12. Click the Configuration Backup tab. The fields on this tab are:

    Hourly Fabric Backup – Select the check box to enable an hourly backup of fabric configurations and the intent.

    The hourly backups are triggered during the first 10 minutes of the hour.

    Scheduled Fabric Backup – Check the check box to enable a daily backup. This backup tracks changes in running configurations on the fabric devices that are not tracked by configuration compliance.

    Scheduled Time: Specify the scheduled backup time in a 24-hour format. This field is enabled if you check the Scheduled Fabric Backup check box.

    Select both the check boxes to enable both back up processes.

    The backup process is initiated after you click Save.

    The scheduled backups are triggered exactly at the time you specify with a delay of up to two minutes. The scheduled backups are triggered regardless of the configuration deployment status.

    The number of fabric backups that will be retained on NDFC is decided by the Settings > Server Settings > LAN Fabric > Maximum Backups per Fabric.

    The number of archived files that can be retained is set in the # Number of archived files per device to be retained: field in the Server Properties window.

    Note	To trigger an immediate backup, do the following: Choose LAN > Topology. Click within the specific fabric box. The fabric topology screen comes up. From the Actions pane at the left part of the screen, click Re-Sync Fabric.

    You can also initiate the fabric backup in the fabric topology window. Click Backup Now in the Actions pane.

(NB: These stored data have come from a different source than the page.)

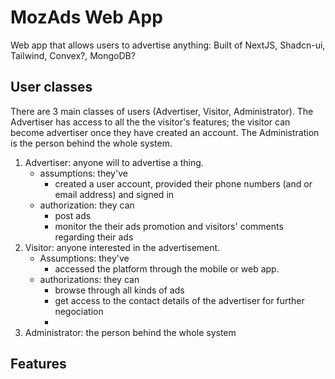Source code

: # MozAds Web App
Web app that allows users to advertise anything:
Built of NextJS, Shadcn-ui, Tailwind, Convex?, MongoDB?

## User classes
There are 3 main classes of users (Advertiser, Visitor, Administrator). The Advertiser has access to all the the visitor's features; the visitor can become advertiser once they have created an account. The Administration is the person behind the whole system.

1. Advertiser: anyone will to advertise a thing.
    - assumptions: they've
        - created a user account, provided their phone numbers (and or email address) and signed in
    - authorization: they can
        - post ads
        - monitor the their ads promotion and visitors' comments regarding their ads
2. Visitor: anyone interested in the advertisement.
    - Assumptions: they've
        - accessed the platform through the mobile or web app.
    - authorizations: they can
        - browse through all kinds of ads
        - get access to the contact details of the advertiser for further negociation
        - 
3. Administrator: the person behind the whole system

## Features

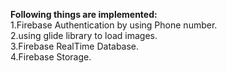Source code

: <b>Following things are implemented:</b> <br>
1.Firebase Authentication by using Phone number. <br>
2.using glide library to load images. <br>
3.Firebase RealTime Database. <br>
4.Firebase Storage. <br>

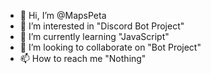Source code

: - 👋 Hi, I’m @MapsPeta
- 👀 I’m interested in "Discord Bot Project"
- 🌱 I’m currently learning "JavaScript"
- 💞️ I’m looking to collaborate on "Bot Project"
- 📫 How to reach me "Nothing"

<!---
MapsPeta/MapsPeta is a ✨ special ✨ repository because its `README.md` (this file) appears on your GitHub profile.
You can click the Preview link to take a look at your changes.
--->
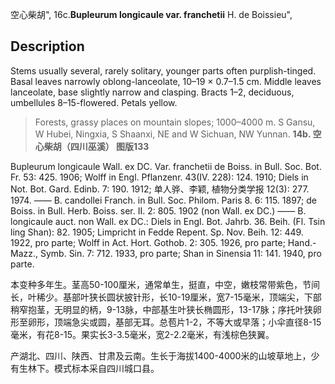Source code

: 空心柴胡",
16c.**Bupleurum longicaule var. franchetii** H. de Boissieu",

## Description
Stems usually several, rarely solitary, younger parts often purplish-tinged. Basal leaves narrowly oblong-lanceolate, 10–19 × 0.7–1.5 cm. Middle leaves lanceolate, base slightly narrow and clasping. Bracts 1–2, deciduous, umbellules 8–15-flowered. Petals yellow.

> Forests, grassy places on mountain slopes; 1000–4000 m. S Gansu, W Hubei, Ningxia, S Shaanxi, NE and W Sichuan, NW Yunnan.
**14b. 空心柴胡（四川巫溪）   图版133**

Bupleurum longicaule Wall. ex DC. Var. franchetii de Boiss. in Bull. Soc. Bot. Fr. 53: 425. 1906; Wolff in Engl. Pflanzenr. 43(IV. 228): 124. 1910; Diels in Not. Bot. Gard. Edinb. 7: 190. 1912; 单人骅、李颖, 植物分类学报 12(3): 277. 1974. —— B. candollei Franch. in Bull. Soc. Philom. Paris 8. 6: 115. 1897; de Boiss. in Bull. Herb. Boiss. ser. II. 2: 805. 1902 (non Wall. ex DC.) —— B. longicaule auct. non Wall. ex DC.: Diels in Engl. Bot. Jahrb. 36. Beih. (Fl. Tsin ling Shan): 82. 1905; Limpricht in Fedde Repent. Sp. Nov. Beih. 12: 449. 1922, pro parte; Wolff in Act. Hort. Gothob. 2: 305. 1926, pro parte; Hand.-Mazz., Symb. Sin. 7: 712. 1933, pro parte; Shan in Sinensia 11: 141. 1940, pro parte.

本变种多年生。茎高50-100厘米，通常单生，挺直，中空，嫩枝常带紫色，节间长，叶稀少。基部叶狭长圆状披针形，长10-19厘米，宽7-15毫米，顶端尖，下部稍窄抱茎，无明显的柄，9-13脉，中部基生叶狭长椭圆形，13-17脉；序托叶狭卵形至卵形，顶端急尖或圆，基部无耳。总苞片1-2，不等大或早落；小伞直径8-15毫米，有花8-15。果实长3-3.5毫米，宽2-2.2毫米，有浅棕色狭翼。

产湖北、四川、陕西、甘肃及云南。生长于海拔1400-4000米的山坡草地上，少有生林下。模式标本采自四川城口县。
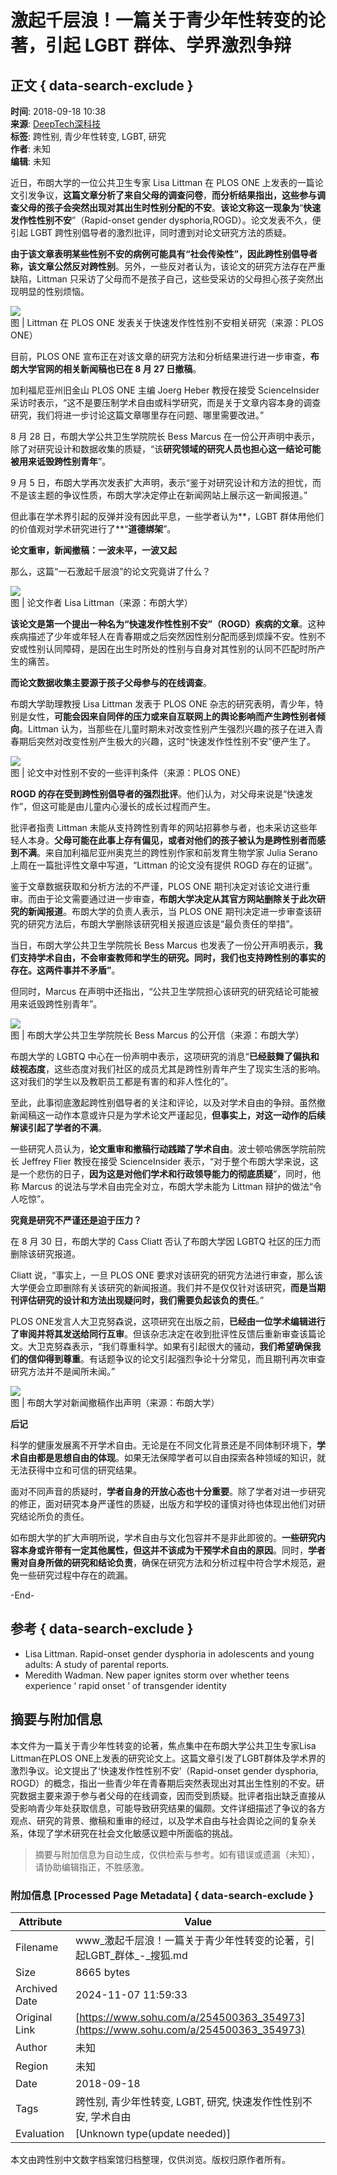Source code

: # 激起千层浪！一篇关于青少年性转变的论著，引起 LGBT 群体、学界激烈争辩

## 正文 { data-search-exclude }


**时间**: 2018-09-18 10:38  
**来源**: [DeepTech深科技](https://www.sohu.com/?spm=smpc.content-abroad.content.1.1730980720144ztZLQDs)  
**标签**: 跨性别, 青少年性转变, LGBT, 研究  
**作者**: 未知  
**编辑**: 未知  

近日，布朗大学的一位公共卫生专家 Lisa Littman 在 PLOS ONE 上发表的一篇论文引发争议，**这篇文章分析了来自父母的调查问卷**，**而分析结果指出，这些参与调查父母的孩子会突然出现对其出生时性别分配的不安**。**该论文称这一现象为**“**快速发作性性别不安**”（Rapid-onset gender dysphoria,ROGD）。论文发表不久，便引起 LGBT 跨性别倡导者的激烈批评，同时遭到对论文研究方法的质疑。

**由于该文章表明某些性别不安的病例可能具有“社会传染性”，因此跨性别倡导者称，该文章公然反对跨性别**。另外，一些反对者认为，该论文的研究方法存在严重缺陷，Littman 只采访了父母而不是孩子自己，这些受采访的父母担心孩子突然出现明显的性别烦恼。

![](http://5b0988e595225.cdn.sohucs.com/images/20180918/47177ac0fbc149109dabc4d8acb6b047.jpeg)  
图 | Littman 在 PLOS ONE 发表关于快速发作性性别不安相关研究（来源：PLOS ONE）

目前，PLOS ONE 宣布正在对该文章的研究方法和分析结果进行进一步审查，**布朗大学官网的相关新闻稿也已在 8 月 27 日撤稿**。

加利福尼亚州旧金山 PLOS ONE 主编 Joerg Heber 教授在接受 ScienceInsider 采访时表示，“这不是要压制学术自由或科学研究，而是关于文章内容本身的调查研究，我们将进一步讨论这篇文章哪里存在问题、哪里需要改进。”

8 月 28 日，布朗大学公共卫生学院院长 Bess Marcus 在一份公开声明中表示，除了对研究设计和数据收集的质疑，“该**研究领域的研究人员也担心这一结论可能被用来诋毁跨性别青年**”。

9 月 5 日，布朗大学再次发表扩大声明，表示“鉴于对研究设计和方法的担忧，而不是该主题的争议性质，布朗大学决定停止在新闻网站上展示这一新闻报道。”

但此事在学术界引起的反弹并没有因此平息，一些学者认为**，LGBT 群体用他们的价值观对学术研究进行了**“**道德绑架**”。

**论文重审，新闻撤稿：一波未平，一波又起**

那么，这篇“一石激起千层浪”的论文究竟讲了什么？

![](http://5b0988e595225.cdn.sohucs.com/images/20180918/32b290e7878a483fbf7850d2208729b0.jpeg)  
图 | 论文作者 Lisa Littman（来源：布朗大学）

**该论文是第一个提出一种名为“****快速发作性性别不安****”（ROGD）疾病的文章**。这种疾病描述了少年或年轻人在青春期或之后突然因性别分配而感到烦躁不安。性别不安或性别认同障碍，是因在出生时所处的性别与自身对其性别的认同不匹配时所产生的痛苦。

**而论文数据收集主要源于孩子父母参与的在线调查**。

布朗大学助理教授 Lisa Littman 发表于 PLOS ONE 杂志的研究表明，青少年，特别是女性，**可能会因来自同伴的压力或来自互联网上的舆论影响而产生跨性别者倾向**。Littman 认为，当那些在儿童时期未对改变性别产生强烈兴趣的孩子在进入青春期后突然对改变性别产生极大的兴趣，这时“快速发作性性别不安”便产生了。

![](http://5b0988e595225.cdn.sohucs.com/images/20180918/55f4b13369cd4eb7b861422c67d8803d.jpeg)  
图 | 论文中对性别不安的一些评判条件（来源：PLOS ONE）

**ROGD 的存在受到跨性别倡导者的强烈批评**。他们认为，对父母来说是“快速发作”，但这可能是由儿童内心漫长的成长过程而产生。

批评者指责 Littman 未能从支持跨性别青年的网站招募参与者，也未采访这些年轻人本身。**父母可能在此事上存有偏见，或者对他们的孩子被认为是跨性别者而感到不满**。来自加利福尼亚州奥克兰的跨性别作家和前发育生物学家 Julia Serano 上周在一篇批评性文章中写道，“Littman 的论文没有提供 ROGD 存在的证据”。

鉴于文章数据获取和分析方法的不严谨，PLOS ONE 期刊决定对该论文进行重审。而由于论文需要通过进一步审查，**布朗大学决定从其官方网站删除关于此次研究的新闻报道**。布朗大学的负责人表示，当 PLOS ONE 期刊决定进一步审查该研究的研究方法后，布朗大学删除该研究相关报道应该是“最负责任的举措”。

当日，布朗大学公共卫生学院院长 Bess Marcus 也发表了一份公开声明表示，**我们支持学术自由，不会审查教师和学生的研究。同时，我们也支持跨性别的事实的存在。这两件事并不矛盾”**。

但同时，Marcus 在声明中还指出，“公共卫生学院担心该研究的研究结论可能被用来诋毁跨性别青年”。

![](http://5b0988e595225.cdn.sohucs.com/images/20180918/e1d2d3a67f2c426d8c1254ba79615db6.jpeg)  
图 | 布朗大学公共卫生学院院长 Bess Marcus 的公开信（来源：布朗大学）

布朗大学的 LGBTQ 中心在一份声明中表示，这项研究的消息“**已经鼓舞了偏执和歧视态度**，这些态度对我们社区的成员尤其是跨性别青年产生了现实生活的影响。这对我们的学生以及教职员工都是有害的和非人性化的”。

至此，此事彻底激起跨性别倡导者的关注和评论，以及对学术自由的争辩。虽然撤新闻稿这一动作本意或许只是为学术论文严谨起见，**但事实上，对这一动作的后续解读引起了学者的不满**。

一些研究人员认为，**论文重审和撤稿行动践踏了学术自由**。波士顿哈佛医学院前院长 Jeffrey Flier 教授在接受 ScienceInsider 表示，“对于整个布朗大学来说，这是一个悲伤的日子，**因为这是对他们学术和行政领导能力的彻底质疑**”，同时，他称 Marcus 的说法与学术自由完全对立，布朗大学未能为 Littman 辩护的做法“令人吃惊”。

**究竟是研究不严谨还是迫于压力？**

在 8 月 30 日，布朗大学的 Cass Cliatt 否认了布朗大学因 LGBTQ 社区的压力而删除该研究报道。

Cliatt 说，“事实上，一旦 PLOS ONE 要求对该研究的研究方法进行审查，那么该大学便会立即删除有关该研究的新闻报道。我们并不是仅仅针对该研究，**而是当期刊评估研究的设计和方法出现疑问时，我们需要负起该负的责任**。”

PLOS ONE发言人大卫克努森说，这项研究在出版之前，**已经由一位学术编辑进行了审阅并将其发送给同行互审**。但该杂志决定在收到批评性反馈后重新审查该篇论文。大卫克努森表示，“我们尊重科学。如果有引起很大的骚动，**我们希望确保我们的信仰得到尊重**。有话题争议的论文引起强烈争论十分常见，而且期刊再次审查研究方法并不是闻所未闻。”

![](http://5b0988e595225.cdn.sohucs.com/images/20180918/542c0f3f0d21466aaba4e10bd2b50033.jpeg)  
图 | 布朗大学对新闻撤稿作出声明（来源：布朗大学）

**后记**

科学的健康发展离不开学术自由。无论是在不同文化背景还是不同体制环境下，**学术自由都是思想自由的体现**。如果无法保障学者可以自由探索各种领域的知识，就无法获得中立和可信的研究结果。

面对不同声音的质疑时，**学者自身的开放心态也十分重要**。除了学者对进一步研究的修正，面对研究本身严谨性的质疑，出版方和学校的谨慎对待也体现出他们对研究结论所负的责任。

如布朗大学的扩大声明所说，学术自由与文化包容并不是非此即彼的。**一些研究内容本身或许带有一定其他属性，但这并不该成为干预学术自由的原因**。同时，**学者需对自身所做的研究和结论负责**，确保在研究方法和分析过程中符合学术规范，避免一些研究过程中存在的疏漏。

\-End-

## 参考 { data-search-exclude }

- Lisa Littman. Rapid-onset gender dysphoria in adolescents and young adults: A study of parental reports.
- Meredith Wadman. New paper ignites storm over whether teens experience ‘ rapid onset ’ of transgender identity
<!-- tcd_original_link https://www.sohu.com/a/254500363_354973 -->
## 摘要与附加信息

<!-- tcd_abstract -->
本文件为一篇关于青少年性转变的论著，焦点集中在布朗大学公共卫生专家Lisa Littman在PLOS ONE上发表的研究论文上。这篇文章引发了LGBT群体及学术界的激烈争议。论文提出了‘快速发作性性别不安’（Rapid-onset gender dysphoria, ROGD）的概念，指出一些青少年在青春期后突然表现出对其出生性别的不安。研究数据主要来源于参与者父母的在线调查，因而受到质疑。批评者指出缺乏直接从受影响青少年处获取信息，可能导致研究结果的偏颇。文件详细描述了争议的各方观点、研究的背景、撤稿和重审的经过，以及学术自由与社会舆论之间的复杂关系，体现了学术研究在社会文化敏感议题中所面临的挑战。
<!-- tcd_abstract_end -->

> 摘要与附加信息为自动生成，仅供检索与参考。如有错误或遗漏（未知），请协助编辑指正，不胜感激。

### 附加信息 [Processed Page Metadata] { data-search-exclude }

| Attribute       | Value                                  |
|-----------------|----------------------------------------|
| Filename        | www_激起千层浪！一篇关于青少年性转变的论著，引起LGBT_群体_-_搜狐.md                             |
| Size            | 8665 bytes                           |
| Archived Date   | 2024-11-07 11:59:33                             |
| Original Link   | [https://www.sohu.com/a/254500363_354973](https://www.sohu.com/a/254500363_354973)                       |
| Author          | 未知                               |
| Region          | 未知                               |
| Date            | 2018-09-18                                 |
| Tags            | 跨性别, 青少年性转变, LGBT, 研究, 快速发作性性别不安, 学术自由                                 |
| Evaluation            | [Unknown type(update needed)]                                 |
<!-- tcd_table_end -->

本文由跨性别中文数字档案馆归档整理，仅供浏览。版权归原作者所有。
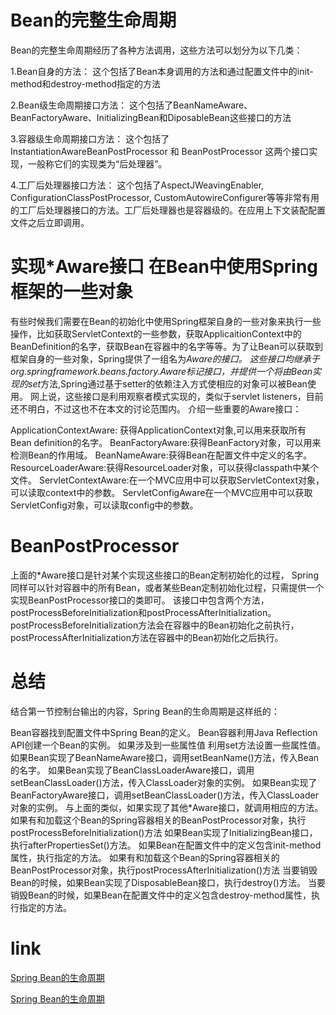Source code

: # Bean的完整生命周期
Bean的完整生命周期经历了各种方法调用，这些方法可以划分为以下几类：

1.Bean自身的方法：
这个包括了Bean本身调用的方法和通过配置文件中<bean>的init-method和destroy-method指定的方法

2.Bean级生命周期接口方法：
这个包括了BeanNameAware、BeanFactoryAware、InitializingBean和DiposableBean这些接口的方法

3.容器级生命周期接口方法：
这个包括了InstantiationAwareBeanPostProcessor 和 BeanPostProcessor 这两个接口实现，一般称它们的实现类为“后处理器”。

4.工厂后处理器接口方法：
这个包括了AspectJWeavingEnabler, ConfigurationClassPostProcessor, CustomAutowireConfigurer等等非常有用的工厂后处理器接口的方法。工厂后处理器也是容器级的。在应用上下文装配配置文件之后立即调用。


# 实现*Aware接口 在Bean中使用Spring框架的一些对象

有些时候我们需要在Bean的初始化中使用Spring框架自身的一些对象来执行一些操作，比如获取ServletContext的一些参数，获取ApplicaitionContext中的BeanDefinition的名字，获取Bean在容器中的名字等等。为了让Bean可以获取到框架自身的一些对象，Spring提供了一组名为*Aware的接口。
这些接口均继承于org.springframework.beans.factory.Aware标记接口，并提供一个将由Bean实现的set*方法,Spring通过基于setter的依赖注入方式使相应的对象可以被Bean使用。
网上说，这些接口是利用观察者模式实现的，类似于servlet listeners，目前还不明白，不过这也不在本文的讨论范围内。
介绍一些重要的Aware接口：

ApplicationContextAware: 获得ApplicationContext对象,可以用来获取所有Bean definition的名字。
BeanFactoryAware:获得BeanFactory对象，可以用来检测Bean的作用域。
BeanNameAware:获得Bean在配置文件中定义的名字。
ResourceLoaderAware:获得ResourceLoader对象，可以获得classpath中某个文件。
ServletContextAware:在一个MVC应用中可以获取ServletContext对象，可以读取context中的参数。
ServletConfigAware在一个MVC应用中可以获取ServletConfig对象，可以读取config中的参数。

# BeanPostProcessor

上面的*Aware接口是针对某个实现这些接口的Bean定制初始化的过程，
Spring同样可以针对容器中的所有Bean，或者某些Bean定制初始化过程，只需提供一个实现BeanPostProcessor接口的类即可。 该接口中包含两个方法，postProcessBeforeInitialization和postProcessAfterInitialization。 postProcessBeforeInitialization方法会在容器中的Bean初始化之前执行， postProcessAfterInitialization方法在容器中的Bean初始化之后执行。


# 总结
结合第一节控制台输出的内容，Spring Bean的生命周期是这样纸的：

Bean容器找到配置文件中Spring Bean的定义。
Bean容器利用Java Reflection API创建一个Bean的实例。
如果涉及到一些属性值 利用set方法设置一些属性值。
如果Bean实现了BeanNameAware接口，调用setBeanName()方法，传入Bean的名字。
如果Bean实现了BeanClassLoaderAware接口，调用setBeanClassLoader()方法，传入ClassLoader对象的实例。
如果Bean实现了BeanFactoryAware接口，调用setBeanClassLoader()方法，传入ClassLoader对象的实例。
与上面的类似，如果实现了其他*Aware接口，就调用相应的方法。
如果有和加载这个Bean的Spring容器相关的BeanPostProcessor对象，执行postProcessBeforeInitialization()方法
如果Bean实现了InitializingBean接口，执行afterPropertiesSet()方法。
如果Bean在配置文件中的定义包含init-method属性，执行指定的方法。
如果有和加载这个Bean的Spring容器相关的BeanPostProcessor对象，执行postProcessAfterInitialization()方法
当要销毁Bean的时候，如果Bean实现了DisposableBean接口，执行destroy()方法。
当要销毁Bean的时候，如果Bean在配置文件中的定义包含destroy-method属性，执行指定的方法。

# link
[Spring Bean的生命周期](http://www.cnblogs.com/zrtqsk/p/3735273.html)

[Spring Bean的生命周期](http://yemengying.com/2016/07/14/spring-bean-life-cycle/)
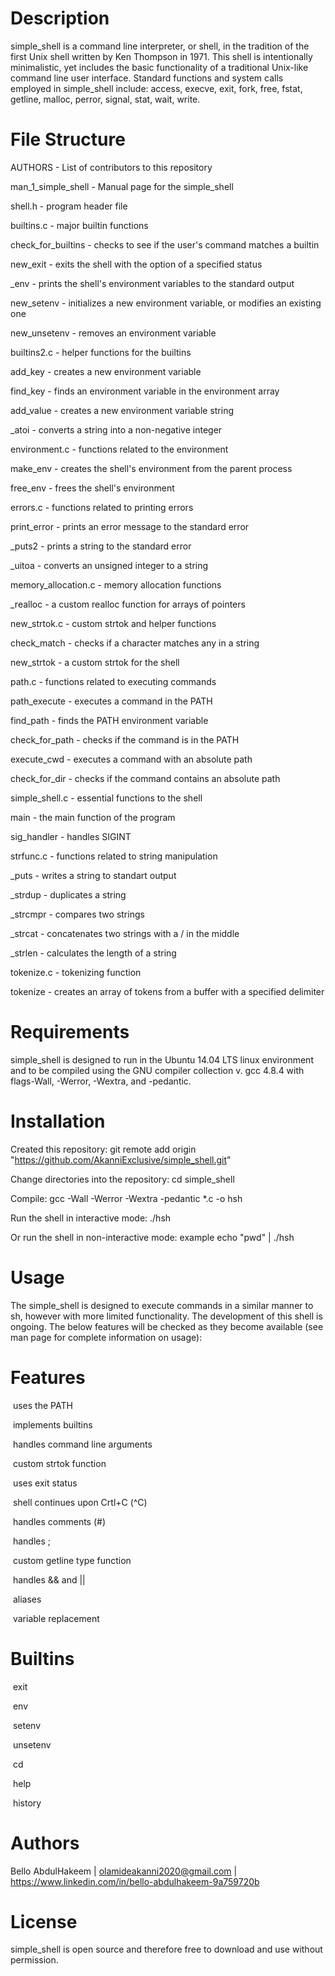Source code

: # Description

simple_shell is a command line interpreter, or shell, in the tradition of the first Unix shell written by Ken Thompson in 1971. This shell is intentionally minimalistic, yet includes the basic functionality of a traditional Unix-like command line user interface. Standard functions and system calls employed in simple_shell include: access, execve, exit, fork, free, fstat, getline, malloc, perror, signal, stat, wait, write.

# File Structure

AUTHORS - List of contributors to this repository

man_1_simple_shell - Manual page for the simple_shell

shell.h - program header file

builtins.c - major builtin functions

check_for_builtins - checks to see if the user's command matches a builtin

new_exit - exits the shell with the option of a specified status

_env - prints the shell's environment variables to the standard output

new_setenv - initializes a new environment variable, or modifies an existing one

new_unsetenv - removes an environment variable

builtins2.c - helper functions for the builtins

add_key - creates a new environment variable

find_key - finds an environment variable in the environment array

add_value - creates a new environment variable string

_atoi - converts a string into a non-negative integer

environment.c - functions related to the environment

make_env - creates the shell's environment from the parent process

free_env - frees the shell's environment

errors.c - functions related to printing errors

print_error - prints an error message to the standard error

_puts2 - prints a string to the standard error

_uitoa - converts an unsigned integer to a string

memory_allocation.c - memory allocation functions

_realloc - a custom realloc function for arrays of pointers

new_strtok.c - custom strtok and helper functions

check_match - checks if a character matches any in a string

new_strtok - a custom strtok for the shell

path.c - functions related to executing commands

path_execute - executes a command in the PATH

find_path - finds the PATH environment variable

check_for_path - checks if the command is in the PATH

execute_cwd - executes a command with an absolute path

check_for_dir - checks if the command contains an absolute path

simple_shell.c - essential functions to the shell

main - the main function of the program

sig_handler - handles SIGINT

strfunc.c - functions related to string manipulation

_puts - writes a string to standart output

_strdup - duplicates a string

_strcmpr - compares two strings

_strcat - concatenates two strings with a / in the middle

_strlen - calculates the length of a string

tokenize.c - tokenizing function

tokenize - creates an array of tokens from a buffer with a specified delimiter

# Requirements

simple_shell is designed to run in the Ubuntu 14.04 LTS linux environment and to be compiled using the GNU compiler collection v. gcc 4.8.4 with flags-Wall, -Werror, -Wextra, and -pedantic.

# Installation

Created this repository: git remote add origin "https://github.com/AkanniExclusive/simple_shell.git"

Change directories into the repository: cd simple_shell

Compile: gcc -Wall -Werror -Wextra -pedantic *.c -o hsh

Run the shell in interactive mode: ./hsh

Or run the shell in non-interactive mode: example echo "pwd" | ./hsh

# Usage

The simple_shell is designed to execute commands in a similar manner to sh, however with more limited functionality. The development of this shell is ongoing. The below features will be checked as they become available (see man page for complete information on usage):

# Features

 uses the PATH

 implements builtins

 handles command line arguments

 custom strtok function

 uses exit status

 shell continues upon Crtl+C (^C)

 handles comments (#)

 handles ;

 custom getline type function

 handles && and ||

 aliases

 variable replacement

# Builtins

 exit

 env

 setenv

 unsetenv

 cd

 help

 history


# Authors

Bello AbdulHakeem | <olamideakanni2020@gmail.com> | https://www.linkedin.com/in/bello-abdulhakeem-9a759720b

# License

simple_shell is open source and therefore free to download and use without permission.

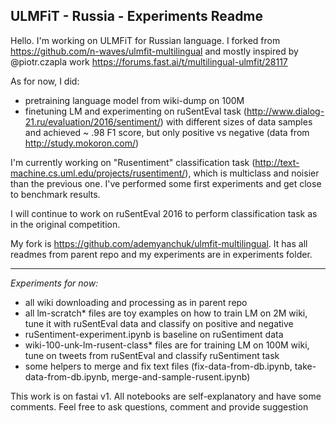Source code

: **ULMFiT - Russia - Experiments Readme** 
----------------------------------------
Hello. I'm working on ULMFiT for Russian language. I forked from https://github.com/n-waves/ulmfit-multilingual and mostly inspired by @piotr.czapla work  https://forums.fast.ai/t/multilingual-ulmfit/28117

As for now, I did:
- pretraining language model from wiki-dump on 100M
- finetuning LM and experimenting on ruSentEval task (http://www.dialog-21.ru/evaluation/2016/sentiment/) 
with different sizes of data samples and achieved ~ .98 F1 score, but only positive vs negative (data from http://study.mokoron.com/)

I'm currently working on "Rusentiment" classification task (http://text-machine.cs.uml.edu/projects/rusentiment/), 
which is multiclass and noisier than the previous one. I've performed some first experiments and get close to benchmark results.

I will continue to work on ruSentEval 2016 to perform classification task as in the original competition.

My fork is https://github.com/ademyanchuk/ulmfit-multilingual. 
It has all readmes from parent repo and my experiments are in experiments folder.
____________________
*Experiments for now:*
- all wiki downloading and processing as in parent repo
- all lm-scratch* files are toy examples on how to train LM on 2M wiki, tune it with ruSentEval data and classify on positive and negative
- ruSentiment-experiment.ipynb is baseline on ruSentiment data
- wiki-100-unk-lm-rusent-class* files are for training LM on 100M wiki, tune on tweets from ruSentEval and classify ruSentiment task
- some helpers to merge and fix text files (fix-data-from-db.ipynb, take-data-from-db.ipynb, merge-and-sample-rusent.ipynb)


This work is on fastai v1. All notebooks are self-explanatory and have some comments. 
Feel free to ask questions, comment and provide suggestion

13. Click on the Flow Monitor tab. The fields on this tab are:

    Enable Netflow – Check this checkbox to enable Netflow on VTEPs for this Fabric. By default, Netflow is disabled. On Enable, NetFlow configuration will be applied to all VTEPS that support netflow.

    Note: When Netflow is enabled on the fabric, you can choose not to have netflow on a particular switch by having a dummy no_netflow PTI.

    If netflow is not enabled at the fabric level, an error message is generated when you enable netflow at the interface, network, or vrf level. For information about Netflow support for Cisco NDFC, refer to Netflow Support.

    In the Netflow Exporter area, click Actions > Add to add one or more Netflow exporters. This exporter is the receiver of the netflow data. The fields on this screen are:

    • Exporter Name – Specifies the name of the exporter.

    • IP – Specifies the IP address of the exporter.

    • VRF – Specifies the VRF over which the exporter is routed.

    • Source Interface – Enter the source interface name.

    • UDP Port – Specifies the UDP port over which the netflow data is exported.

    Click Save to configure the exporter. Click Cancel to discard. You can also choose an existing exporter and select Actions > Edit or Actions > Delete to perform relevant actions.

    In the Netflow Record area, click Actions > Add to add one or more Netflow records. The fields on this screen are:

    • Record Name – Specifies the name of the record.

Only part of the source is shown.